Coverage is a big issue. We need 100 per cent coverage on both sites, and to achieve this Philips installed slightly over 100 base stations on the Chelsea site (whose buildings cover 24,308m 2)and slightly under 100 base stations on the Sutton site (26,848m 2).Only a few calls are affected by reception problems: where it happens, the supplier either repositions existing base stations or provides additional ones. It has proved to be a ver y reliable system.
Other advantages to the new system include:
Improved 'contactability', reducing the number of outgoing (returned) calls, so reducing our call costs. This has yet to be demonstrated.
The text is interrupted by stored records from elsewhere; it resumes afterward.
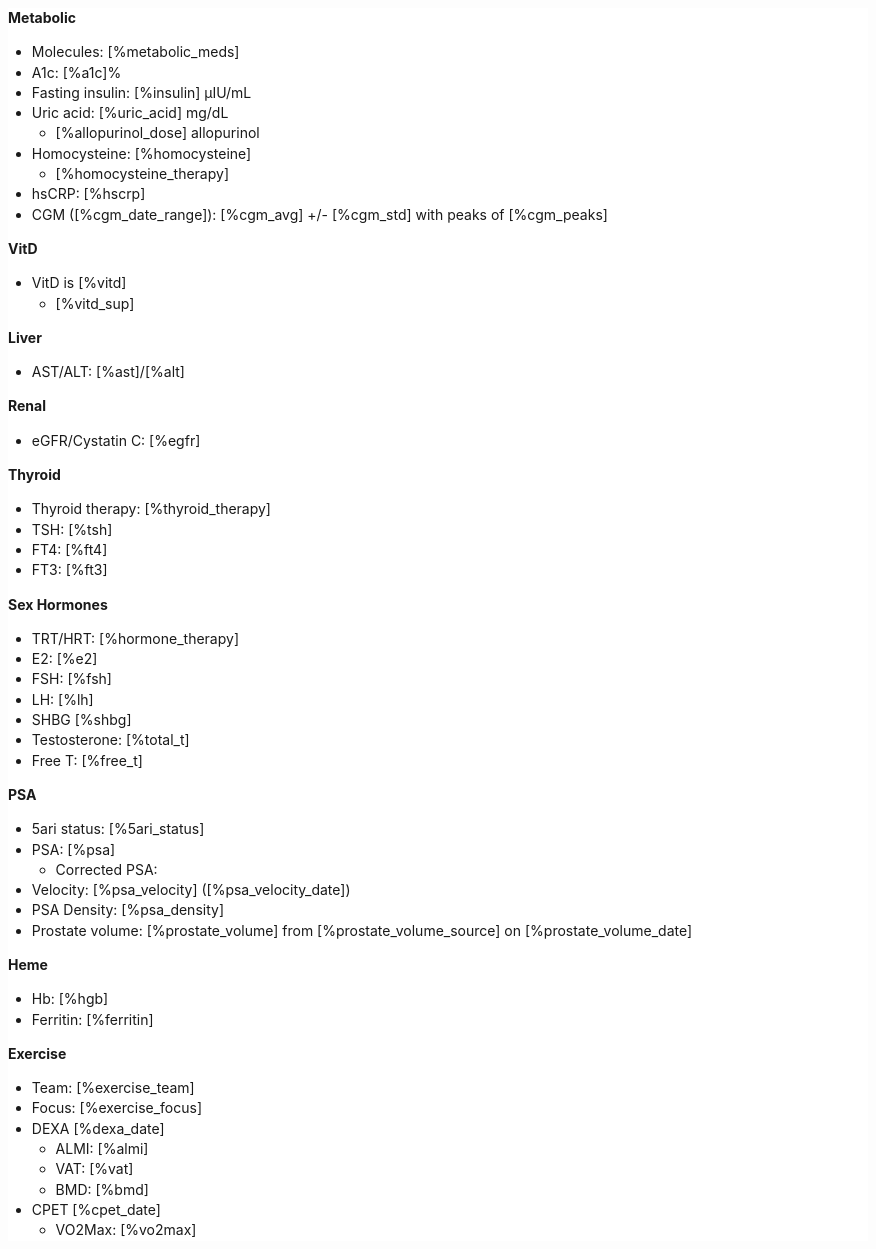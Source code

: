**Metabolic**
- Molecules: [%metabolic_meds]
- A1c: [%a1c]%
- Fasting insulin: [%insulin] µIU/mL
- Uric acid: [%uric_acid] mg/dL
	- [%allopurinol_dose] allopurinol
- Homocysteine: [%homocysteine]
	- [%homocysteine_therapy]
- hsCRP: [%hscrp]
- CGM ([%cgm_date_range]): [%cgm_avg] +/- [%cgm_std] with peaks of [%cgm_peaks]

**VitD**
- VitD is [%vitd]
	- [%vitd_sup]

**Liver**
- AST/ALT: [%ast]/[%alt]

**Renal**
- eGFR/Cystatin C: [%egfr]

**Thyroid**
- Thyroid therapy: [%thyroid_therapy]
- TSH: [%tsh]
- FT4: [%ft4]
- FT3: [%ft3]

**Sex Hormones**
- TRT/HRT: [%hormone_therapy]
- E2: [%e2]
- FSH: [%fsh]
- LH: [%lh]
- SHBG [%shbg]
- Testosterone: [%total_t]
- Free T: [%free_t]

**PSA**
- 5ari status: [%5ari_status]
- PSA: [%psa]
	- Corrected PSA:
- Velocity: [%psa_velocity] ([%psa_velocity_date])
- PSA Density: [%psa_density]
- Prostate volume: [%prostate_volume] from [%prostate_volume_source] on [%prostate_volume_date]

**Heme**
- Hb: [%hgb]
- Ferritin: [%ferritin]

**Exercise**
- Team: [%exercise_team]
- Focus: [%exercise_focus]
- DEXA [%dexa_date]
	- ALMI: [%almi]
	- VAT: [%vat]
	- BMD: [%bmd]
- CPET [%cpet_date]
	- VO2Max: [%vo2max]
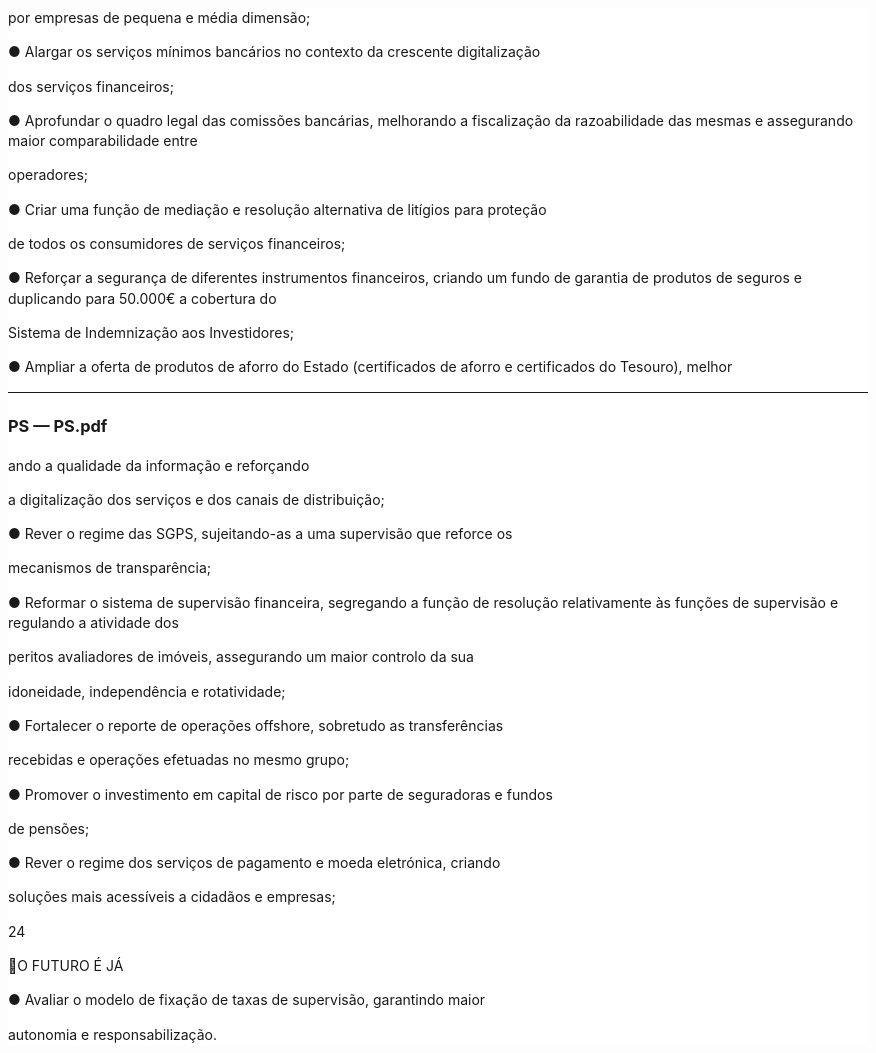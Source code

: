 por empresas de pequena e média dimensão; 

● Alargar os serviços mínimos bancários no contexto da crescente digitalização 

dos serviços financeiros; 

● Aprofundar o quadro legal das comissões bancárias, melhorando a fiscalização 
da razoabilidade das mesmas e assegurando maior comparabilidade entre 

operadores; 

● Criar uma função de mediação e resolução alternativa de litígios para proteção 

de todos os consumidores de serviços financeiros; 

● Reforçar a segurança de diferentes instrumentos financeiros, criando um fundo 
de garantia de produtos de seguros e duplicando para 50.000€ a cobertura do 

Sistema de Indemnização aos Investidores; 

● Ampliar a oferta de produtos de aforro do Estado (certificados de aforro e 
certificados do Tesouro), melhor

---

### PS — PS.pdf

ando a qualidade da informação e reforçando 

a digitalização dos serviços e dos canais de distribuição; 

● Rever o regime das SGPS, sujeitando-as a uma supervisão que reforce os 

mecanismos de transparência; 

● Reformar o sistema de supervisão financeira, segregando a função de 
resolução relativamente às funções de supervisão e regulando a atividade dos 

peritos avaliadores de imóveis, assegurando um maior controlo da sua 

idoneidade, independência e rotatividade; 

● Fortalecer o reporte de operações offshore, sobretudo as transferências 

recebidas e operações efetuadas no mesmo grupo; 

● Promover o investimento em capital de risco por parte de seguradoras e fundos 

de pensões; 

● Rever o regime dos serviços de pagamento e moeda eletrónica, criando 

soluções mais acessíveis a cidadãos e empresas; 

24 

 
 
O FUTURO É JÁ 

● Avaliar o modelo de fixação de taxas de supervisão, garantindo maior 

autonomia e responsabilização. 
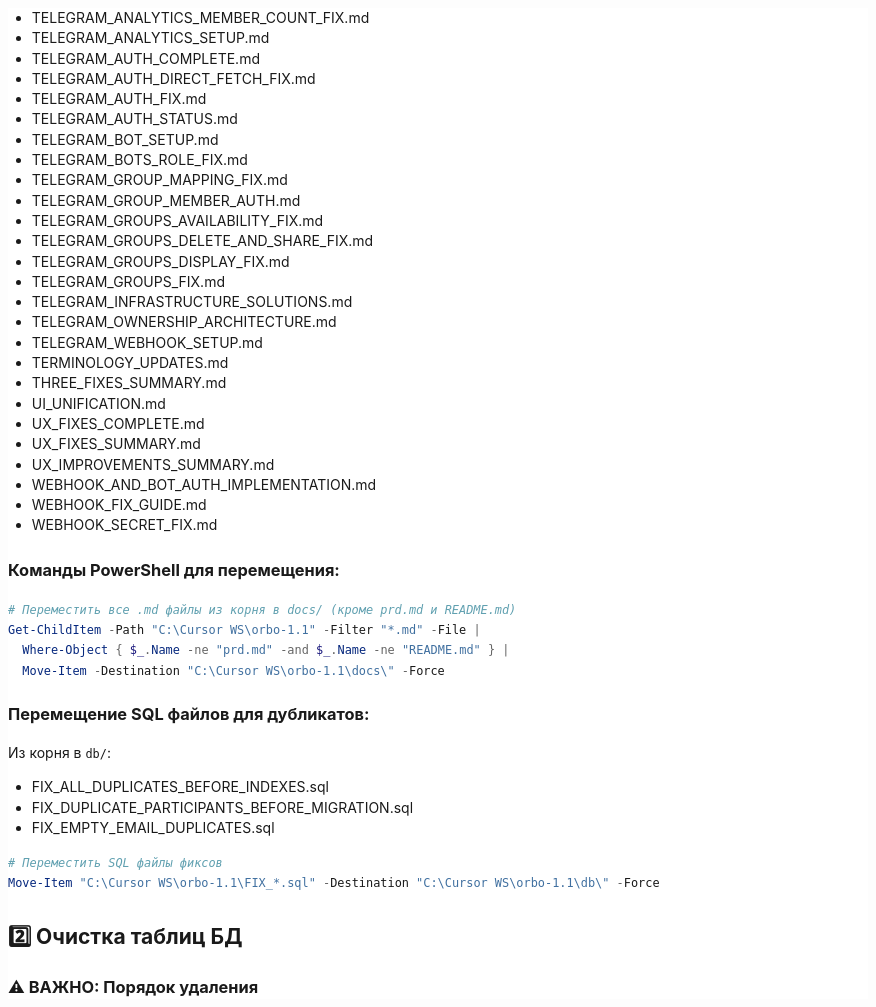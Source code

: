 - TELEGRAM_ANALYTICS_MEMBER_COUNT_FIX.md
- TELEGRAM_ANALYTICS_SETUP.md
- TELEGRAM_AUTH_COMPLETE.md
- TELEGRAM_AUTH_DIRECT_FETCH_FIX.md
- TELEGRAM_AUTH_FIX.md
- TELEGRAM_AUTH_STATUS.md
- TELEGRAM_BOT_SETUP.md
- TELEGRAM_BOTS_ROLE_FIX.md
- TELEGRAM_GROUP_MAPPING_FIX.md
- TELEGRAM_GROUP_MEMBER_AUTH.md
- TELEGRAM_GROUPS_AVAILABILITY_FIX.md
- TELEGRAM_GROUPS_DELETE_AND_SHARE_FIX.md
- TELEGRAM_GROUPS_DISPLAY_FIX.md
- TELEGRAM_GROUPS_FIX.md
- TELEGRAM_INFRASTRUCTURE_SOLUTIONS.md
- TELEGRAM_OWNERSHIP_ARCHITECTURE.md
- TELEGRAM_WEBHOOK_SETUP.md
- TERMINOLOGY_UPDATES.md
- THREE_FIXES_SUMMARY.md
- UI_UNIFICATION.md
- UX_FIXES_COMPLETE.md
- UX_FIXES_SUMMARY.md
- UX_IMPROVEMENTS_SUMMARY.md
- WEBHOOK_AND_BOT_AUTH_IMPLEMENTATION.md
- WEBHOOK_FIX_GUIDE.md
- WEBHOOK_SECRET_FIX.md

### Команды PowerShell для перемещения:

```powershell
# Переместить все .md файлы из корня в docs/ (кроме prd.md и README.md)
Get-ChildItem -Path "C:\Cursor WS\orbo-1.1" -Filter "*.md" -File | 
  Where-Object { $_.Name -ne "prd.md" -and $_.Name -ne "README.md" } | 
  Move-Item -Destination "C:\Cursor WS\orbo-1.1\docs\" -Force
```

### Перемещение SQL файлов для дубликатов:

Из корня в `db/`:
- FIX_ALL_DUPLICATES_BEFORE_INDEXES.sql
- FIX_DUPLICATE_PARTICIPANTS_BEFORE_MIGRATION.sql
- FIX_EMPTY_EMAIL_DUPLICATES.sql

```powershell
# Переместить SQL файлы фиксов
Move-Item "C:\Cursor WS\orbo-1.1\FIX_*.sql" -Destination "C:\Cursor WS\orbo-1.1\db\" -Force
```

## 2️⃣ Очистка таблиц БД

### ⚠️ ВАЖНО: Порядок удаления
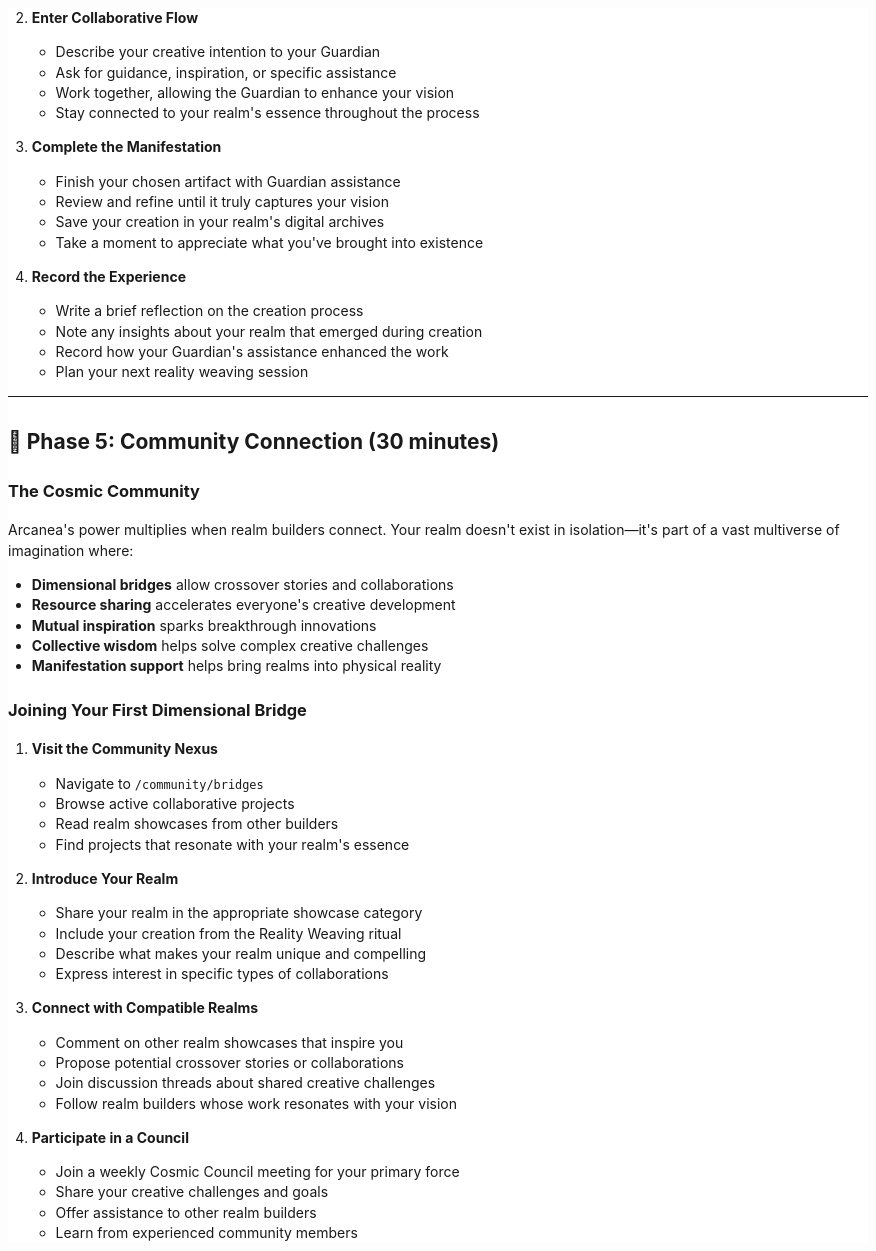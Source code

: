 2. **Enter Collaborative Flow**
   - Describe your creative intention to your Guardian
   - Ask for guidance, inspiration, or specific assistance
   - Work together, allowing the Guardian to enhance your vision
   - Stay connected to your realm's essence throughout the process

3. **Complete the Manifestation**
   - Finish your chosen artifact with Guardian assistance
   - Review and refine until it truly captures your vision
   - Save your creation in your realm's digital archives
   - Take a moment to appreciate what you've brought into existence

4. **Record the Experience**
   - Write a brief reflection on the creation process
   - Note any insights about your realm that emerged during creation
   - Record how your Guardian's assistance enhanced the work
   - Plan your next reality weaving session

---

## 🌉 Phase 5: Community Connection (30 minutes)

### The Cosmic Community

Arcanea's power multiplies when realm builders connect. Your realm doesn't exist in isolation—it's part of a vast multiverse of imagination where:

- **Dimensional bridges** allow crossover stories and collaborations
- **Resource sharing** accelerates everyone's creative development
- **Mutual inspiration** sparks breakthrough innovations
- **Collective wisdom** helps solve complex creative challenges
- **Manifestation support** helps bring realms into physical reality

### Joining Your First Dimensional Bridge

1. **Visit the Community Nexus**
   - Navigate to `/community/bridges`
   - Browse active collaborative projects
   - Read realm showcases from other builders
   - Find projects that resonate with your realm's essence

2. **Introduce Your Realm**
   - Share your realm in the appropriate showcase category
   - Include your creation from the Reality Weaving ritual
   - Describe what makes your realm unique and compelling
   - Express interest in specific types of collaborations

3. **Connect with Compatible Realms**
   - Comment on other realm showcases that inspire you
   - Propose potential crossover stories or collaborations
   - Join discussion threads about shared creative challenges
   - Follow realm builders whose work resonates with your vision

4. **Participate in a Council**
   - Join a weekly Cosmic Council meeting for your primary force
   - Share your creative challenges and goals
   - Offer assistance to other realm builders
   - Learn from experienced community members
What is demonstrable is the number of staff who are now talking while walking, making them significantly more efficient.
Like other hospitals, our accommodation is frequently being reconfigured, with consequent telephone moves and changes.
Cordless telephony reduces the cost and disruption of having to re-cable.
Cordless handsets have also replaced two-way radios, which were used by portering, security and works staff, but which might have interfered with medical equipment.
By allocating DDI to cordless handsets, we have further reduced the number of incoming calls to the switchboard, so its operators can concentrate on callers who really need their help.
Cordless has not been without the occasional difficulty. Despite a general positive response, there is a recurring gripe that cordless handsets make staff too contactable.
But this has more to do with how the system is used.
Staff can divert calls to alternative extensions or to the new voicemail facility, or even turn the handset off.
We have had to give an operational procedure (and conditions-of-use contract) to all cordless users to deal with these issues.
A further concern is that cordless (and the other improvements) might have made calling so much easier that call costs are actually on the increase.
We are also conscious that the public might confuse the cordless handsets with mobile phones - which are prohibited, of course - so we are careful to publicise the difference between them.
The main difficulty now is meeting the demand from staff for cordless handsets, because the technology did not come cheap. We invested more than£500,000 in the system, and over£100,000 of this was on the infrastructure for cordless telephony.
We are now looking to replace most of our internal pagers with cordless handsets, and only a relatively small number of emergency pagers will remain. The next challenge will then be to replace the internal paging system completely.
Talking points Cordless telephony, already familiar in the home, has all the facilities of a hard-wired handset, but the advantage of being portable. It is not a mobile phone, and will not operate beyond the range of a base station. Nor are there any of the health and safety issues associated with mobiles. In particular, cordless handsets do not adversely affect medical instruments, so that they can be used anywhere on the site.
In a hospital environment, cordless handsets work in much the same way as in the home except that a hospital site needs a large number of base stations in order to give total coverage.
There are two types of technology used in cordless phones: analogue and digital.
Analogue phones transmit conversations to a base station by turning speech directly into an electrical waveform. This signal fades quickly over relatively short distances and is affected by obstacles and interference from electrical equipment such as televisions. So these phones tend to be limited to home use.
DECT overcomes these limitations by translating speech patterns into a bit stream. If any of these bits are 'lost' on their way to the base station, the system can use error correction to calculate which are missing and replace them so that the line quality is not compromised (much as a CD player would ignore a minor scratch on a CD). The result is an interference-free signal that provides fixed phone-line quality over longer distances.
Gary Burkill is deputy director of facilities, the Royal Marsden Hospital, London and Surrey.